How to Handle Bullying
- Establish a zero-tolerance policy. Let children know that bullying is unacceptable under any circumstances.
- Explain that racism is a very serious form of bullying, and that it’s a matter of racial pride to avoid hurting other human beings.
- Be consistent with your discipline. Stick to your rules so that children know what you expect. When they are unsure of the rules, they sometimes bully to feel more secure and gain control.
- Spend more time with your children. Bullying and other troublesome behavior tends to occur when parents don’t spend enough time with their children. Often, parents are so concerned with earning enough money that they basically leave their children to raise themselves. Children need to be close to their parents, both for reassurance and mutual support.

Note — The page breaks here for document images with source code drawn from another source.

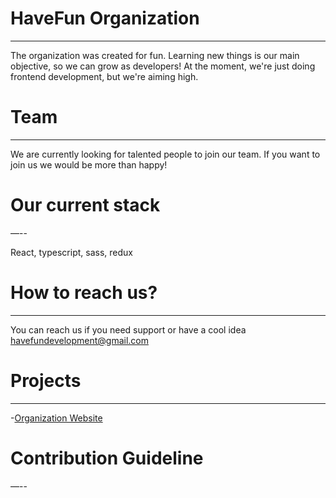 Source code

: # HaveFun Organization

---

The organization was created for fun. Learning new things is our main objective, so we can grow as developers!
At the moment, we're just doing frontend development, but we're aiming high.

# Team
---

We are currently looking for talented people to join our team. If you want to join us we would be more than happy!
# Our current stack

—--

React, typescript, sass, redux

# How to reach us?

---

You can reach us if you need support or have a cool idea
havefundevelopment@gmail.com

# Projects

---

-[Organization Website](https://github.com/HaveFunDev/HaveFun)

# Contribution Guideline

—--

<Coming Soon>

- Show children how to manage conflicts. “Children learn what they Live” If they witness force being used (yelling, hitting or using threats) to accomplish getting what’s desired, they are most likely to use the same techniques on others for control.
- Encourage bullies to walk a mile in the other person’s shoes. Bullies often have a problem understanding the pain others feel. Have them put themselves in various situations, and come up with solutions where nobody gets hurt. If a child still bullies, don’t let him or her tell you it’s no big deal. Point out that victims of bullying often suffer a lot of pain, which sometimes haunts them for years.